→ Prompt
The entries below should be set down again exactly, with every picture left out.

══ Material for the task ══

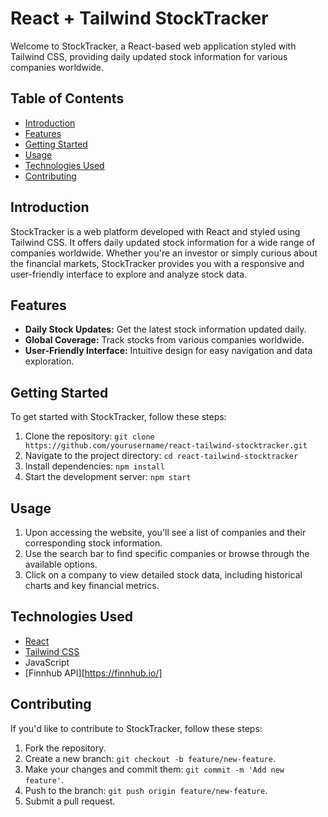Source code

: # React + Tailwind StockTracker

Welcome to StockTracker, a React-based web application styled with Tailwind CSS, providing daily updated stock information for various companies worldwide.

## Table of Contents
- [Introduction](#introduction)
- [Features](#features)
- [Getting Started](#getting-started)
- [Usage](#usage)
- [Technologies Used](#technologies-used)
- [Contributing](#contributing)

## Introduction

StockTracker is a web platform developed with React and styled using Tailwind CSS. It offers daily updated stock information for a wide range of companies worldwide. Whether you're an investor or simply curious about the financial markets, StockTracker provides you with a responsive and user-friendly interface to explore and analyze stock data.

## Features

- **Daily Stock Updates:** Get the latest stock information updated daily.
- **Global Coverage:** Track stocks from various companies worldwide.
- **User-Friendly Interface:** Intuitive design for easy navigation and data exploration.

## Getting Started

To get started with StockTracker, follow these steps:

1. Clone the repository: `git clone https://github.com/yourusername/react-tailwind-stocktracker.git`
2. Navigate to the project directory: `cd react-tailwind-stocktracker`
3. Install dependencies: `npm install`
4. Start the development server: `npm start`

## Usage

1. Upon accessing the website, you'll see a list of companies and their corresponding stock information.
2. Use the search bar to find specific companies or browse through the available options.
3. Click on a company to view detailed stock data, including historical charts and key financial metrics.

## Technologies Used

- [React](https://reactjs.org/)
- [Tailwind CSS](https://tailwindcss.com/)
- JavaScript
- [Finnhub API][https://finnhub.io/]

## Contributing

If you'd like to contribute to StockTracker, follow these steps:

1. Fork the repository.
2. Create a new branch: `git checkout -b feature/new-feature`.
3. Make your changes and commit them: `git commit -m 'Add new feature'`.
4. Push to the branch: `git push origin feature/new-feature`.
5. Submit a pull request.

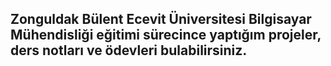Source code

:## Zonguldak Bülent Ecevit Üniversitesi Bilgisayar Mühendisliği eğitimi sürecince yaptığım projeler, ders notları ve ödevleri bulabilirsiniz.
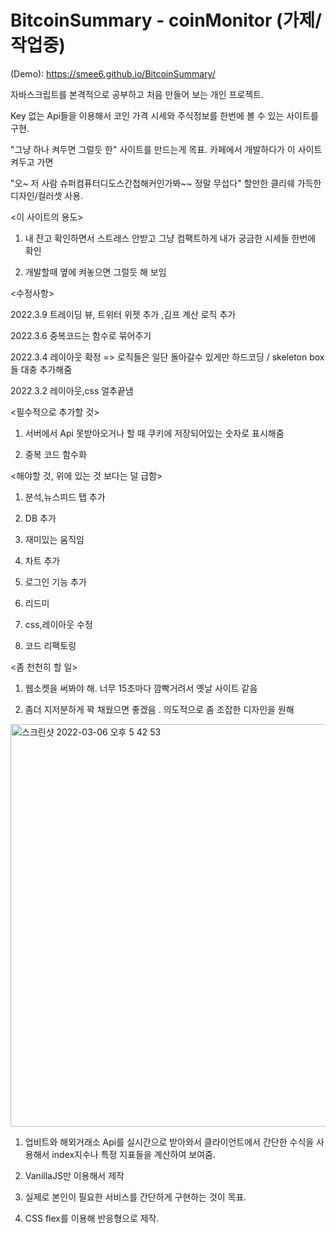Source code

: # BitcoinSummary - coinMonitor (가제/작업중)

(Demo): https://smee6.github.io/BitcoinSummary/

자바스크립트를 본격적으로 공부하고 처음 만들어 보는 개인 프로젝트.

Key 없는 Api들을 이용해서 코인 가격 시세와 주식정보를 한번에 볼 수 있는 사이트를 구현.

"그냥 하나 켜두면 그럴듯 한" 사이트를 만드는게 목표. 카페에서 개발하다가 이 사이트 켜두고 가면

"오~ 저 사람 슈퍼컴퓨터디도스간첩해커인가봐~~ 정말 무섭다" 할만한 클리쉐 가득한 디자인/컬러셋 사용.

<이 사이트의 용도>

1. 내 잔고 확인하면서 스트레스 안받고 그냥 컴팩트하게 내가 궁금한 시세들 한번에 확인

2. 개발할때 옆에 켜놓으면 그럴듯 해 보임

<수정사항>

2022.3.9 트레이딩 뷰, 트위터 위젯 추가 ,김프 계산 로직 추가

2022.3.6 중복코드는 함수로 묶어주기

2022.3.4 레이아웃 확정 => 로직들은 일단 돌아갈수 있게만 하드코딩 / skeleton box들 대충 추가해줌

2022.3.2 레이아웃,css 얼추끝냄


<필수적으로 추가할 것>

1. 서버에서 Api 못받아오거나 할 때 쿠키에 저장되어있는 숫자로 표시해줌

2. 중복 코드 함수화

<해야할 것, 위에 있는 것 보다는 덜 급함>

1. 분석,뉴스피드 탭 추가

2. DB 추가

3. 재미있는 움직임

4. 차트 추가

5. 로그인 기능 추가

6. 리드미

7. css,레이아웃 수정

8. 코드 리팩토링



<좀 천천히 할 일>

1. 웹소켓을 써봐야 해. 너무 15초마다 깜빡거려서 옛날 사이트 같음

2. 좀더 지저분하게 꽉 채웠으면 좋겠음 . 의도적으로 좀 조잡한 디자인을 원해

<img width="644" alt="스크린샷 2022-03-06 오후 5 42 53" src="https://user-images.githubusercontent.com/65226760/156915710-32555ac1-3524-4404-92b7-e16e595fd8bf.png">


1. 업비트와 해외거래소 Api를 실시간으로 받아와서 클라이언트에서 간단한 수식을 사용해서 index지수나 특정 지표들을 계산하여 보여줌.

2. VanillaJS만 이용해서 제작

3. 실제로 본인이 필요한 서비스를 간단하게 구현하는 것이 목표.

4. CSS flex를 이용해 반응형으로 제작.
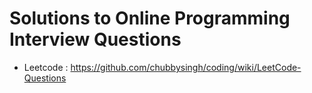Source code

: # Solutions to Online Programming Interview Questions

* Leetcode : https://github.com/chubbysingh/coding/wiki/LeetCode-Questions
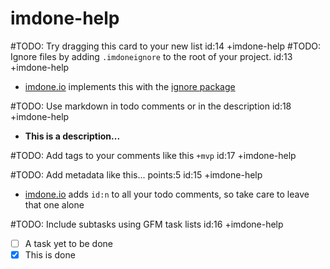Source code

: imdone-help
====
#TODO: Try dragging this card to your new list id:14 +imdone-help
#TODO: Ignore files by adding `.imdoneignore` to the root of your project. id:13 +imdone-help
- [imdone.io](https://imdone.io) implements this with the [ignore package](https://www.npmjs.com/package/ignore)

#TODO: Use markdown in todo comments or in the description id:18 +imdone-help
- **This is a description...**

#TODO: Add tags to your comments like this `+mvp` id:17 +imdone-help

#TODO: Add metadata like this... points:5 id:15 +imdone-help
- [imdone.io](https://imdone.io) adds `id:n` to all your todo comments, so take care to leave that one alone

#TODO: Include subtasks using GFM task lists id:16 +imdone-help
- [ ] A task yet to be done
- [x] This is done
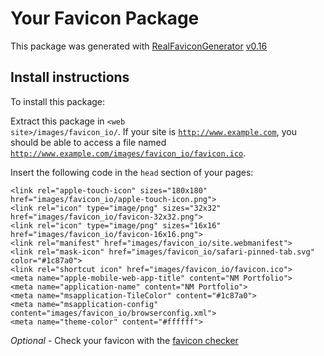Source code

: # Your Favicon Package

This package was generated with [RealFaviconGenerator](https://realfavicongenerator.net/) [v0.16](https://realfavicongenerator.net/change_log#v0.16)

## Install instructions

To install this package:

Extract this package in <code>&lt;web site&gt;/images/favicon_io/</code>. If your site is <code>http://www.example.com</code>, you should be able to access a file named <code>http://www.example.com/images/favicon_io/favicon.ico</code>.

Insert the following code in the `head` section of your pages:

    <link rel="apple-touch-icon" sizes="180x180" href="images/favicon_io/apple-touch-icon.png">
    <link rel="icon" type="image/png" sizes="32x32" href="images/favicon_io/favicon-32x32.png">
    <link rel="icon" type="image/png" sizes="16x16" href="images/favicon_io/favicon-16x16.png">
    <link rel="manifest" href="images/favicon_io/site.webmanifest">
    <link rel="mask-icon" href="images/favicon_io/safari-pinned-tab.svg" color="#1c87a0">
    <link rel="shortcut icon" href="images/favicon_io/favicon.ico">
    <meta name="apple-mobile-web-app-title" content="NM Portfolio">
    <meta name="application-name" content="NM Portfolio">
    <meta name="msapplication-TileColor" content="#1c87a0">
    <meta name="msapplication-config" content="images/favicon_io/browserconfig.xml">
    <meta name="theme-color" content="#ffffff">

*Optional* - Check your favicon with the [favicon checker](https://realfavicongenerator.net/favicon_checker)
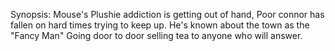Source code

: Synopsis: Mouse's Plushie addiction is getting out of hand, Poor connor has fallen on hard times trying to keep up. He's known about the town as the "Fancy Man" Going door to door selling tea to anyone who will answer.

═══

→ Response area
Source code

: # React + Tailwind StockTracker

Welcome to StockTracker, a React-based web application styled with Tailwind CSS, providing daily updated stock information for various companies worldwide.

## Table of Contents
- [Introduction](#introduction)
- [Features](#features)
- [Getting Started](#getting-started)
- [Usage](#usage)
- [Technologies Used](#technologies-used)
- [Contributing](#contributing)

## Introduction

StockTracker is a web platform developed with React and styled using Tailwind CSS. It offers daily updated stock information for a wide range of companies worldwide. Whether you're an investor or simply curious about the financial markets, StockTracker provides you with a responsive and user-friendly interface to explore and analyze stock data.

## Features

- **Daily Stock Updates:** Get the latest stock information updated daily.
- **Global Coverage:** Track stocks from various companies worldwide.
- **User-Friendly Interface:** Intuitive design for easy navigation and data exploration.

## Getting Started

To get started with StockTracker, follow these steps:

1. Clone the repository: `git clone https://github.com/yourusername/react-tailwind-stocktracker.git`
2. Navigate to the project directory: `cd react-tailwind-stocktracker`
3. Install dependencies: `npm install`
4. Start the development server: `npm start`

## Usage

1. Upon accessing the website, you'll see a list of companies and their corresponding stock information.
2. Use the search bar to find specific companies or browse through the available options.
3. Click on a company to view detailed stock data, including historical charts and key financial metrics.

## Technologies Used

- [React](https://reactjs.org/)
- [Tailwind CSS](https://tailwindcss.com/)
- JavaScript
- [Finnhub API][https://finnhub.io/]

## Contributing

If you'd like to contribute to StockTracker, follow these steps:

1. Fork the repository.
2. Create a new branch: `git checkout -b feature/new-feature`.
3. Make your changes and commit them: `git commit -m 'Add new feature'`.
4. Push to the branch: `git push origin feature/new-feature`.
5. Submit a pull request.

Source code

:## Zonguldak Bülent Ecevit Üniversitesi Bilgisayar Mühendisliği eğitimi sürecince yaptığım projeler, ders notları ve ödevleri bulabilirsiniz.
Source code

: # BitcoinSummary - coinMonitor (가제/작업중)

(Demo): https://smee6.github.io/BitcoinSummary/

자바스크립트를 본격적으로 공부하고 처음 만들어 보는 개인 프로젝트.

Key 없는 Api들을 이용해서 코인 가격 시세와 주식정보를 한번에 볼 수 있는 사이트를 구현.

"그냥 하나 켜두면 그럴듯 한" 사이트를 만드는게 목표. 카페에서 개발하다가 이 사이트 켜두고 가면

"오~ 저 사람 슈퍼컴퓨터디도스간첩해커인가봐~~ 정말 무섭다" 할만한 클리쉐 가득한 디자인/컬러셋 사용.

<이 사이트의 용도>

1. 내 잔고 확인하면서 스트레스 안받고 그냥 컴팩트하게 내가 궁금한 시세들 한번에 확인

2. 개발할때 옆에 켜놓으면 그럴듯 해 보임

<수정사항>

2022.3.9 트레이딩 뷰, 트위터 위젯 추가 ,김프 계산 로직 추가

2022.3.6 중복코드는 함수로 묶어주기

2022.3.4 레이아웃 확정 => 로직들은 일단 돌아갈수 있게만 하드코딩 / skeleton box들 대충 추가해줌

2022.3.2 레이아웃,css 얼추끝냄


<필수적으로 추가할 것>

1. 서버에서 Api 못받아오거나 할 때 쿠키에 저장되어있는 숫자로 표시해줌

2. 중복 코드 함수화

<해야할 것, 위에 있는 것 보다는 덜 급함>

1. 분석,뉴스피드 탭 추가

2. DB 추가

3. 재미있는 움직임

4. 차트 추가

5. 로그인 기능 추가

6. 리드미

7. css,레이아웃 수정

8. 코드 리팩토링



<좀 천천히 할 일>

1. 웹소켓을 써봐야 해. 너무 15초마다 깜빡거려서 옛날 사이트 같음

2. 좀더 지저분하게 꽉 채웠으면 좋겠음 . 의도적으로 좀 조잡한 디자인을 원해

<img width="644" alt="스크린샷 2022-03-06 오후 5 42 53" src="https://user-images.githubusercontent.com/65226760/156915710-32555ac1-3524-4404-92b7-e16e595fd8bf.png">


1. 업비트와 해외거래소 Api를 실시간으로 받아와서 클라이언트에서 간단한 수식을 사용해서 index지수나 특정 지표들을 계산하여 보여줌.

2. VanillaJS만 이용해서 제작

3. 실제로 본인이 필요한 서비스를 간단하게 구현하는 것이 목표.

4. CSS flex를 이용해 반응형으로 제작.
Source code

: # Solutions to Online Programming Interview Questions

* Leetcode : https://github.com/chubbysingh/coding/wiki/LeetCode-Questions
Source code

: imdone-help
====
#TODO: Try dragging this card to your new list id:14 +imdone-help
#TODO: Ignore files by adding `.imdoneignore` to the root of your project. id:13 +imdone-help
- [imdone.io](https://imdone.io) implements this with the [ignore package](https://www.npmjs.com/package/ignore)

#TODO: Use markdown in todo comments or in the description id:18 +imdone-help
- **This is a description...**

#TODO: Add tags to your comments like this `+mvp` id:17 +imdone-help

#TODO: Add metadata like this... points:5 id:15 +imdone-help
- [imdone.io](https://imdone.io) adds `id:n` to all your todo comments, so take care to leave that one alone

#TODO: Include subtasks using GFM task lists id:16 +imdone-help
- [ ] A task yet to be done
- [x] This is done
Source code

: # Your Favicon Package

This package was generated with [RealFaviconGenerator](https://realfavicongenerator.net/) [v0.16](https://realfavicongenerator.net/change_log#v0.16)

## Install instructions

To install this package:

Extract this package in <code>&lt;web site&gt;/images/favicon_io/</code>. If your site is <code>http://www.example.com</code>, you should be able to access a file named <code>http://www.example.com/images/favicon_io/favicon.ico</code>.

Insert the following code in the `head` section of your pages:

    <link rel="apple-touch-icon" sizes="180x180" href="images/favicon_io/apple-touch-icon.png">
    <link rel="icon" type="image/png" sizes="32x32" href="images/favicon_io/favicon-32x32.png">
    <link rel="icon" type="image/png" sizes="16x16" href="images/favicon_io/favicon-16x16.png">
    <link rel="manifest" href="images/favicon_io/site.webmanifest">
    <link rel="mask-icon" href="images/favicon_io/safari-pinned-tab.svg" color="#1c87a0">
    <link rel="shortcut icon" href="images/favicon_io/favicon.ico">
    <meta name="apple-mobile-web-app-title" content="NM Portfolio">
    <meta name="application-name" content="NM Portfolio">
    <meta name="msapplication-TileColor" content="#1c87a0">
    <meta name="msapplication-config" content="images/favicon_io/browserconfig.xml">
    <meta name="theme-color" content="#ffffff">

*Optional* - Check your favicon with the [favicon checker](https://realfavicongenerator.net/favicon_checker)
Source code

: Synopsis: Mouse's Plushie addiction is getting out of hand, Poor connor has fallen on hard times trying to keep up. He's known about the town as the "Fancy Man" Going door to door selling tea to anyone who will answer.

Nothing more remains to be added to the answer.